In vibrational spectroscopy, hybrid models have been employed for decades to merge principles from chemistry and light scattering with data analysis. These models have been particularly impactful in infrared (IR) spectroscopy, where they are used to effectively address complex scattering and absorption phenomena. One prominent application is in infrared microspectroscopy of cells and tissues, where intricate scattering effects are commonly encountered. In infrared microscopy, the wavelength of electromagnetic radiation is comparable to the size of microparticles and subcellular structures. This size similarity, particularly in the mid-infrared (mid-IR) range (approximately 5–50 µm), gives rise to prominent scattering signatures in the measured spectra. Additionally, the mid-IR region is characterized by strong absorption from most chemicals, making it a rich source of information about the physical and chemical properties of a wide range of samples, including cells, tissues, and microplastics. To extract meaningful information, a key goal is to disentangle chemical absorption effects from optical scattering effects.
The retrieval of pure chemical absorbance spectra from spectra heavily distorted by scattering constitutes an inverse scattering problem. This process involves estimating the optical properties of a sample from its measured spectrum. However, inverse scattering problems are inherently ill-posed, as multiple sets of optical properties can produce the same measured spectrum. Consequently, solving such problems requires strategies to constrain the solution space and reduce ambiguity.

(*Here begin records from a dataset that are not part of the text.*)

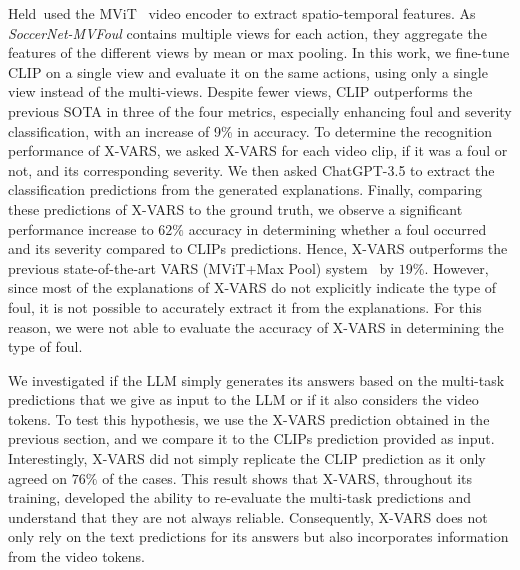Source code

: Held~\etal used the MViT~\cite{li2022mvitv2, fan2021multiscale} video encoder to extract spatio-temporal features. As \textit{SoccerNet-MVFoul} contains multiple views for each action, they aggregate the features of the different views by mean or max pooling.
In this work, we fine-tune CLIP on a single view and evaluate it on the same actions, using only a single view instead of the multi-views. 
Despite fewer views, CLIP outperforms the previous SOTA in three of the four metrics, especially enhancing foul and severity classification, with an increase of 9\% in accuracy.
To determine the recognition performance of X-VARS, we asked X-VARS for each video clip, if it was a foul or not, and its corresponding severity.
We then asked ChatGPT-3.5 to extract the classification predictions from the generated explanations. 
Finally, comparing these predictions of X-VARS to the ground truth, we observe a significant performance increase to $62\%$ accuracy in determining whether a foul occurred and its severity compared to CLIPs predictions.
Hence, X-VARS outperforms the previous state-of-the-art VARS (MViT+Max Pool) system~\cite{Held2023VARS} by $19\%$. 
However, since most of the explanations of X-VARS do not explicitly indicate the type of foul, it is not possible to accurately extract it from the explanations.
For this reason, we were not able to evaluate the accuracy of X-VARS in determining the type of foul.

We investigated if the LLM simply generates its answers based on the multi-task predictions that we give as input to the LLM or if it also considers the video tokens.
To test this hypothesis, we use the X-VARS prediction obtained in the previous section, and we compare it to the CLIPs prediction provided as input. Interestingly, X-VARS did not simply replicate the CLIP prediction as it only agreed on $76\%$ of the cases.
This result shows that X-VARS, throughout its training, developed the ability to re-evaluate the multi-task predictions and understand that they are not always reliable.
Consequently, X-VARS does not only rely on the text predictions for its answers but also incorporates information from the video tokens.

One effective approach involves iterative methods, where solutions are refined by searching within a narrow region close to a known solution, for example, the pure absorbance spectrum of a chemically or biologically similar sample. While these methods can achieve high precision, they are not universally applicable, as they rely heavily on prior knowledge.
In this presentation, we provide an overview of the intricate interplay between scattering and absorption in mid-IR spectroscopy of cells and tissues. We explore a range of methodologies for retrieving pure absorbance spectra and estimating optical properties from scatter-distorted spectra. The approaches discussed span from theory-driven frameworks to purely machine learning-based methods, highlighting their respective strengths, limitations, and potential for advancing the field.